Dr. Amy Cohn and The Dangers of Flavor

“Why are flavored products so exciting to young people? What sort of psychological and cognitive factors, make young people want to use these flavored tobacco products more than regular tobacco flavored products?”

This is how Dr. Amy Cohn, associate professor of pediatrics at the OU College of Medicine and faculty member at the Oklahoma Tobacco Research Center, describes her area of study.

Her goal is to understand the strategies that Big Tobacco uses to hook young people onto their products, creating lifetime customers and casualties. She has discerned that having sweet, fruity and minty flavors make the products feel more familiar to young people and provide a kid-friendly stepping stone toward tobacco use.

The use of flavors has been an effective tactic by Big Tobacco for decades. Previous regulations have been put in place to protect youth from tobacco by restricting flavors, first in the Family Smoking Prevention and Tobacco Control Act, passed by Congress in 2009, which banned the sale of flavored cigarette products — except for menthol. More recently, in January 2020, the FDA announced a ban of flavored vaping cartridges in an effort to curb the youth vaping epidemic. The new regulation comes with loopholes already being exploited by the tobacco industry, including – once again – the ban’s exception of menthol.

Research shows that youth and young adult smokers have an easier time smoking menthol than regular tobacco products because it masks the harsh flavor. “That minty cooling sensation, quote unquote, makes the medicine go down easier,” Cohn said.

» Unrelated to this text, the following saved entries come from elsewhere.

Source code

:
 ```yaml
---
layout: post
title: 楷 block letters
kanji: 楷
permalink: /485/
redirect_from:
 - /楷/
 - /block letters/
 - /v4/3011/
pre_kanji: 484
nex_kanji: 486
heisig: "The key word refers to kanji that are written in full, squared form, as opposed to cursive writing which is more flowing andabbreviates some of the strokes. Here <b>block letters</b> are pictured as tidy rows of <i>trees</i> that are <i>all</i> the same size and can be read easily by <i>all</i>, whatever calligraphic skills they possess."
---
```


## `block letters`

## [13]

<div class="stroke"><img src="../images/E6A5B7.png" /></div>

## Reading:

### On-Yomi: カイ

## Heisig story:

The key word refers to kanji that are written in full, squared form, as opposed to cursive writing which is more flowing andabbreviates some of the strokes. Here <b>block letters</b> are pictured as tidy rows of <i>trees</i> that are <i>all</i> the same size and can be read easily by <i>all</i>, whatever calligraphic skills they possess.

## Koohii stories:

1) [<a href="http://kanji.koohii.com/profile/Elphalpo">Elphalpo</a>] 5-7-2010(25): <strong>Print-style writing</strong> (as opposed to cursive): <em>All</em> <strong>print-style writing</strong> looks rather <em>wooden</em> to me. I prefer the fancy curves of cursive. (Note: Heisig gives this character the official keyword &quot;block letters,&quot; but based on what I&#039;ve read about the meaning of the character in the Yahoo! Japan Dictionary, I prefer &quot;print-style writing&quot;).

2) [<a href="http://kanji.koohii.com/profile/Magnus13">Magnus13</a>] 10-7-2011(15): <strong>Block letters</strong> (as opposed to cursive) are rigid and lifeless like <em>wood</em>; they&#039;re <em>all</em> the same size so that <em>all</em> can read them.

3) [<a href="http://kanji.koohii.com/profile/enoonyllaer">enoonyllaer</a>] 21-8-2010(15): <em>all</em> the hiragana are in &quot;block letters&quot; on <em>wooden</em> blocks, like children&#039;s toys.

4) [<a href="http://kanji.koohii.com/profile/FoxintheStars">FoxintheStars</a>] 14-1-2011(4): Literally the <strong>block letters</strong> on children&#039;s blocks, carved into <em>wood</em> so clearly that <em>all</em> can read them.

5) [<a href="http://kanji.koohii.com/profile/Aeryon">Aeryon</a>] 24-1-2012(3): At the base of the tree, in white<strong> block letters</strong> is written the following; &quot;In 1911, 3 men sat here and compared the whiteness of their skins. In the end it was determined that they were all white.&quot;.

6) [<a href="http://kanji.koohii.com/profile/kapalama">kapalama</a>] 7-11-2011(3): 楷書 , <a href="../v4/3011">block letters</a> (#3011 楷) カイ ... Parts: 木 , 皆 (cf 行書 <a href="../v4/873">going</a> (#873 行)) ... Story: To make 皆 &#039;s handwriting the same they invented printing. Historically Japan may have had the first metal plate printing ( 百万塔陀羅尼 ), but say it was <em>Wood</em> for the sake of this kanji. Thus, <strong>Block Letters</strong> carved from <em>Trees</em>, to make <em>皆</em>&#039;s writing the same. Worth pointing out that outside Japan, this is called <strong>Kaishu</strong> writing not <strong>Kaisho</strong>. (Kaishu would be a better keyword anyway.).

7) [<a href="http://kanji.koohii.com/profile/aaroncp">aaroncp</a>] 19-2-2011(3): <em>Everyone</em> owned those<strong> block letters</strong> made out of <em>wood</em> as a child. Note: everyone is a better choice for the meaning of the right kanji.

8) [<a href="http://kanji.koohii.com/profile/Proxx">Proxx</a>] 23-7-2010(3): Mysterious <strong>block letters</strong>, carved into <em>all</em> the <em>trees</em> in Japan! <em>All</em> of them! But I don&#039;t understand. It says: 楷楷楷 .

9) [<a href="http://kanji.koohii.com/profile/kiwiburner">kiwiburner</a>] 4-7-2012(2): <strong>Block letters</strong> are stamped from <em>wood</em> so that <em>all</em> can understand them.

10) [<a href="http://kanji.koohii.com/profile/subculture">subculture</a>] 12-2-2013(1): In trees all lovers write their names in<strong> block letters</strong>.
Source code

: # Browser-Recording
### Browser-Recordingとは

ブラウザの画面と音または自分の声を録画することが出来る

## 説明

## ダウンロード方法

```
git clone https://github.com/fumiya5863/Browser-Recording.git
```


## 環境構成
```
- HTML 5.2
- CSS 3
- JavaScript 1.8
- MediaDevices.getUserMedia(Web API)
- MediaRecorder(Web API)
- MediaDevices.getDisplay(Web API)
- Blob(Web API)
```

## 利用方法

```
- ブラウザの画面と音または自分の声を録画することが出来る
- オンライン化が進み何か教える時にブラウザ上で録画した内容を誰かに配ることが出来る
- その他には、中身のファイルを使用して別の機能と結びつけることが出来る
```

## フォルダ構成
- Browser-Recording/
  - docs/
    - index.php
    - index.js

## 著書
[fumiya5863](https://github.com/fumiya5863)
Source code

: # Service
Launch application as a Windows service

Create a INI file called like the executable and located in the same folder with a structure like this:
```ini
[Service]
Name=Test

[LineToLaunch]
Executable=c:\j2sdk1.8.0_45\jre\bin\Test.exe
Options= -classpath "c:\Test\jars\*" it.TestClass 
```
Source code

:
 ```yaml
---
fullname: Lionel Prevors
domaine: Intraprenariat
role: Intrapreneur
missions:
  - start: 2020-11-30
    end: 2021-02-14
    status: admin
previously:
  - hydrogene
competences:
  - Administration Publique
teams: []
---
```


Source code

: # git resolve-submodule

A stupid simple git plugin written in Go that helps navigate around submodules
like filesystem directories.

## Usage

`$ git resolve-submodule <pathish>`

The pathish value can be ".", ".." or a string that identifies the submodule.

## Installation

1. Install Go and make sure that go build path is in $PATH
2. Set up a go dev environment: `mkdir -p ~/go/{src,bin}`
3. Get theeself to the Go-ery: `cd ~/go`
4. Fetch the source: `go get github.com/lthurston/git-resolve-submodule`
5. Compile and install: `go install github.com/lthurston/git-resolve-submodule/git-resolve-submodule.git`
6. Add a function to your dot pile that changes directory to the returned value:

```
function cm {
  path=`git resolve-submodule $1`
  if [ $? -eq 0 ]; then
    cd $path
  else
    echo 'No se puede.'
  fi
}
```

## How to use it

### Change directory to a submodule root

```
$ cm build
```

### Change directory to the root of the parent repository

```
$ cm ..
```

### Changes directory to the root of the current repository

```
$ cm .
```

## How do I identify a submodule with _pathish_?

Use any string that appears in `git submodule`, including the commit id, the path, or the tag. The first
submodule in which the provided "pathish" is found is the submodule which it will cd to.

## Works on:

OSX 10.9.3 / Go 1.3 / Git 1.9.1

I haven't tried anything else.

According to a 2019 study published in the American Journal of Preventative Medicine, more than 2 out of 5 — 43.2% — said the first cigarette they smoked was menthol. And 42% of respondents named a menthol brand as their regular brand. It’s not as if only five or 10 percent of young people who started smoking start with a menthol cigarette, it’s almost half of them stresses Cohn.

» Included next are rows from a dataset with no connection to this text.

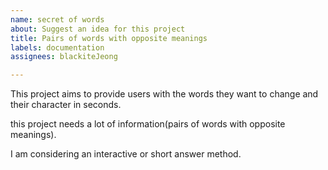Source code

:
```yaml
---
name: secret of words
about: Suggest an idea for this project
title: Pairs of words with opposite meanings
labels: documentation
assignees: blackiteJeong

---
```


This project aims to provide users with the words they want to change and their character in seconds.

this project needs a lot of information(pairs of words with opposite meanings).

I am considering an interactive or short answer method.
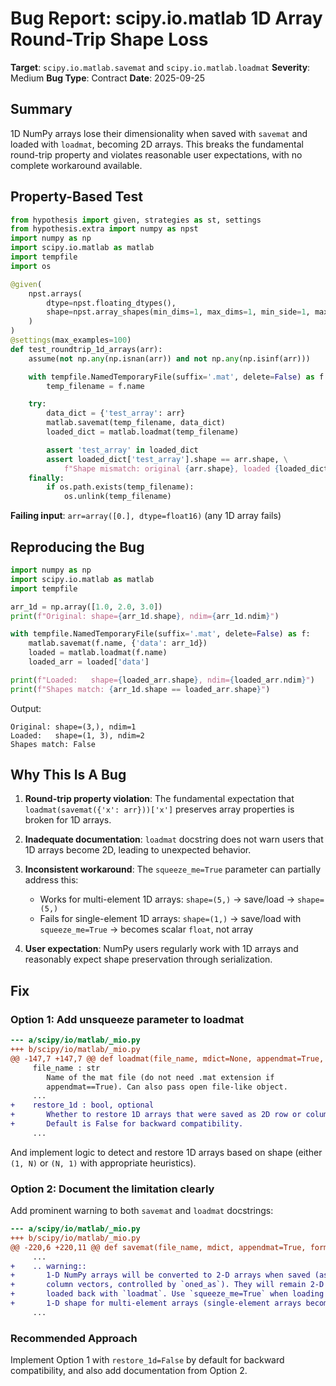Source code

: # Bug Report: scipy.io.matlab 1D Array Round-Trip Shape Loss

**Target**: `scipy.io.matlab.savemat` and `scipy.io.matlab.loadmat`
**Severity**: Medium
**Bug Type**: Contract
**Date**: 2025-09-25

## Summary

1D NumPy arrays lose their dimensionality when saved with `savemat` and loaded with `loadmat`, becoming 2D arrays. This breaks the fundamental round-trip property and violates reasonable user expectations, with no complete workaround available.

## Property-Based Test

```python
from hypothesis import given, strategies as st, settings
from hypothesis.extra import numpy as npst
import numpy as np
import scipy.io.matlab as matlab
import tempfile
import os

@given(
    npst.arrays(
        dtype=npst.floating_dtypes(),
        shape=npst.array_shapes(min_dims=1, max_dims=1, min_side=1, max_side=10)
    )
)
@settings(max_examples=100)
def test_roundtrip_1d_arrays(arr):
    assume(not np.any(np.isnan(arr)) and not np.any(np.isinf(arr)))

    with tempfile.NamedTemporaryFile(suffix='.mat', delete=False) as f:
        temp_filename = f.name

    try:
        data_dict = {'test_array': arr}
        matlab.savemat(temp_filename, data_dict)
        loaded_dict = matlab.loadmat(temp_filename)

        assert 'test_array' in loaded_dict
        assert loaded_dict['test_array'].shape == arr.shape, \
            f"Shape mismatch: original {arr.shape}, loaded {loaded_dict['test_array'].shape}"
    finally:
        if os.path.exists(temp_filename):
            os.unlink(temp_filename)
```

**Failing input**: `arr=array([0.], dtype=float16)` (any 1D array fails)

## Reproducing the Bug

```python
import numpy as np
import scipy.io.matlab as matlab
import tempfile

arr_1d = np.array([1.0, 2.0, 3.0])
print(f"Original: shape={arr_1d.shape}, ndim={arr_1d.ndim}")

with tempfile.NamedTemporaryFile(suffix='.mat', delete=False) as f:
    matlab.savemat(f.name, {'data': arr_1d})
    loaded = matlab.loadmat(f.name)
    loaded_arr = loaded['data']

print(f"Loaded:   shape={loaded_arr.shape}, ndim={loaded_arr.ndim}")
print(f"Shapes match: {arr_1d.shape == loaded_arr.shape}")
```

Output:
```
Original: shape=(3,), ndim=1
Loaded:   shape=(1, 3), ndim=2
Shapes match: False
```

## Why This Is A Bug

1. **Round-trip property violation**: The fundamental expectation that `loadmat(savemat({'x': arr}))['x']` preserves array properties is broken for 1D arrays.

2. **Inadequate documentation**: `loadmat` docstring does not warn users that 1D arrays become 2D, leading to unexpected behavior.

3. **Inconsistent workaround**: The `squeeze_me=True` parameter can partially address this:
   - Works for multi-element 1D arrays: `shape=(5,)` → save/load → `shape=(5,)`
   - Fails for single-element 1D arrays: `shape=(1,)` → save/load with `squeeze_me=True` → becomes scalar `float`, not array

4. **User expectation**: NumPy users regularly work with 1D arrays and reasonably expect shape preservation through serialization.

## Fix

### Option 1: Add unsqueeze parameter to loadmat

```diff
--- a/scipy/io/matlab/_mio.py
+++ b/scipy/io/matlab/_mio.py
@@ -147,7 +147,7 @@ def loadmat(file_name, mdict=None, appendmat=True, *, spmatrix=True, **kwargs):
     file_name : str
        Name of the mat file (do not need .mat extension if
        appendmat==True). Can also pass open file-like object.
     ...
+    restore_1d : bool, optional
+       Whether to restore 1D arrays that were saved as 2D row or column vectors.
+       Default is False for backward compatibility.
     ...
```

And implement logic to detect and restore 1D arrays based on shape (either `(1, N)` or `(N, 1)` with appropriate heuristics).

### Option 2: Document the limitation clearly

Add prominent warning to both `savemat` and `loadmat` docstrings:

```diff
--- a/scipy/io/matlab/_mio.py
+++ b/scipy/io/matlab/_mio.py
@@ -220,6 +220,11 @@ def savemat(file_name, mdict, appendmat=True, format='5',
     ...
+    .. warning::
+       1-D NumPy arrays will be converted to 2-D arrays when saved (as row or
+       column vectors, controlled by `oned_as`). They will remain 2-D when
+       loaded back with `loadmat`. Use `squeeze_me=True` when loading to restore
+       1-D shape for multi-element arrays (single-element arrays become scalars).
     ...
```

### Recommended Approach

Implement Option 1 with `restore_1d=False` by default for backward compatibility, and also add documentation from Option 2.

Kids are unaware of how serious addiction can be, she says, and she would make sure they know that vapes and other flavored tobacco products still contain nicotine.

“I think young people don’t realize, because they’re young, that it will make it harder for them to quit when they get older. So what we’ve found in a lot of research is that young people will say, ‘Oh, I’ll quit later, I’ll quit later, I’m just experimenting now,’ but by the time they want to quit, they’re older, they have more deeply entrenched habits and they’re addicted to nicotine. So nicotine is an important piece of awareness that young people should know about.”

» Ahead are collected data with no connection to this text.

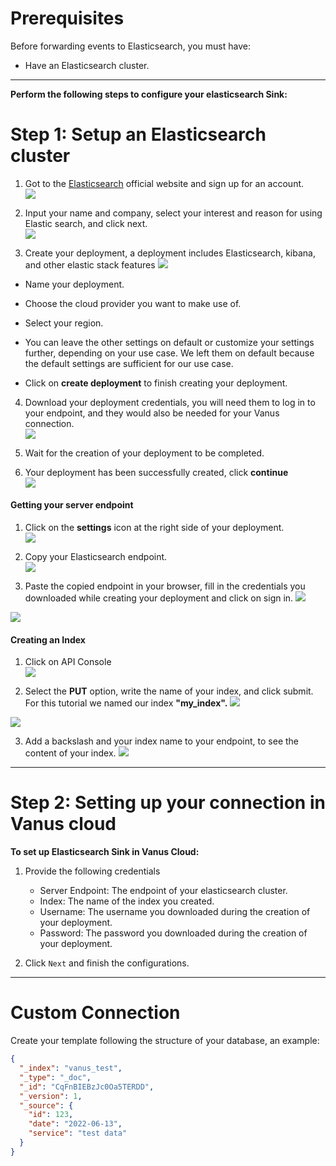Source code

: #  
# Prerequisites

Before forwarding events to Elasticsearch, you must have:

- Have an Elasticsearch cluster. 

---

**Perform the following steps to configure your elasticsearch Sink:**

# Step 1: Setup an Elasticsearch cluster 

1. Got to the [Elasticsearch](https://www.elastic.co/) official website and sign up for an account.  
![](images/1.png)   


2. Input your name and company, select your interest and reason for using Elastic search, and click next.  
![](images/2.png)   


3. Create your deployment,  a deployment includes Elasticsearch, kibana, and other elastic stack features
![](images/3.png)    

- Name your deployment.  

- Choose the cloud provider you want to make use of.  

- Select your region.  

- You can leave the other settings on default or customize your settings further, depending on your use case. We left them on default because the default settings are sufficient for our use case.  

- Click on **create deployment** to finish creating your deployment.  


4. Download your deployment credentials, you will need them to log in to your endpoint, and they would also be needed for your Vanus connection.  
![](images/4.png)   


5. Wait for the creation of your deployment to be completed.     


6. Your deployment has been successfully created, click **continue**  
![](images/5.png)   


#### Getting your server endpoint

1. Click on the **settings** icon at the right side of your deployment.  
![](images/6.png)   


2. Copy your Elasticsearch endpoint.  
![](images/7.png)   


3. Paste the copied endpoint in your browser, fill in the credentials you downloaded while creating your deployment and click on sign in. 
![](images/8.png)   

![](images/9.png)   


#### Creating an Index

1. Click on API Console  
![](images/10.png)   

2. Select the **PUT** option, write the name of your index, and click submit. For this tutorial we named our index **"my_index".** 
![](images/11.png)   

    
![](images/11.1.png) 

3. Add a backslash and your index name to your endpoint, to see the content of your index. 
![](images/12.png)   

---

# Step 2: Setting up your connection in Vanus cloud 

**To set up Elasticsearch Sink in Vanus Cloud:**

1. Provide the following credentials
   - Server Endpoint: The endpoint of your elasticsearch cluster.  
   - Index: The name of the index you created.  
   - Username: The username you downloaded during the creation of your deployment.   
   - Password: The password you downloaded during the creation of your deployment.  
    
2. Click `Next` and finish the configurations.

---

# Custom Connection

Create your template following the structure of your database, an example:

```json
{
  "_index": "vanus_test",
  "_type": "_doc",
  "_id": "CqFnBIEBzJc0Oa5TERDD",
  "_version": 1,
  "_source": {
    "id": 123,
    "date": "2022-06-13",
    "service": "test data"
  }
}
```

Cohn cautions that while research on e-cigarettes has revealed that they may be less harmful than cigarettes, that doesn’t make them harmless. Contrary to what many young people believe, the vapor produced from e-cigarettes is not water droplets – it is an aerosol composed of poisonous and addictive chemicals. But the products are engineered to make the habit hard to break.

“Tobacco companies want to get you hooked on their products. So, whenever you use their product, they want to make you a repeat customer,” Cohn said. “They do that by putting nicotine in their products and making their packaging colorful and bright. So, your destiny is out of your hands once you start.”

Dr. Cohn’s research shows that, in addition to youth and young adults, tobacco companies have historically targeted African American, Hispanic and female demographics. Cohn describes a diversity of tactics: advertising in community-specific magazines, marketing flavored tobacco products at much higher rates in African American neighborhoods and lobbying to reduce tobacco control policies.

Dr. Cohn goes on to share that research shows that 80% of African American smokers prefer menthol cigarettes and menthol makes up about 30% of the market share of cigarettes. This health disparity and large market share are reasons why public health advocates are calling that menthol no longer be exempt from these flavored tobacco bans.

But the idea of menthol ban is not unanimous among community advocates. Cohn says some view a menthol ban as racist community control that limits the choices of African Americans. But others insist that continuing to allow menthol tobacco products adversely impacts the health of African Americans.

As Dr. Phil Gardiner of the African American Tobacco Control Leadership Council puts it, “Menthol makes the poison go down easier.”

Dr. Cohn would agree, saying, “I believe that a menthol ban will have a positive impact on those groups who disproportionately use menthol cigarettes.”

Cohn encourages tobacco control advocates not to lose sight of other insidious Big Tobacco strategies while tackling the e-cigarette epidemic.

“As we continue to kind of look over at e-cigarettes, I don’t want us to forget that menthol cigarettes are looming in the corner, and we should not give up the fight on focusing on those products,” she said. “I think personally the tobacco companies are benefiting from the fact that we aren’t focusing on menthol.”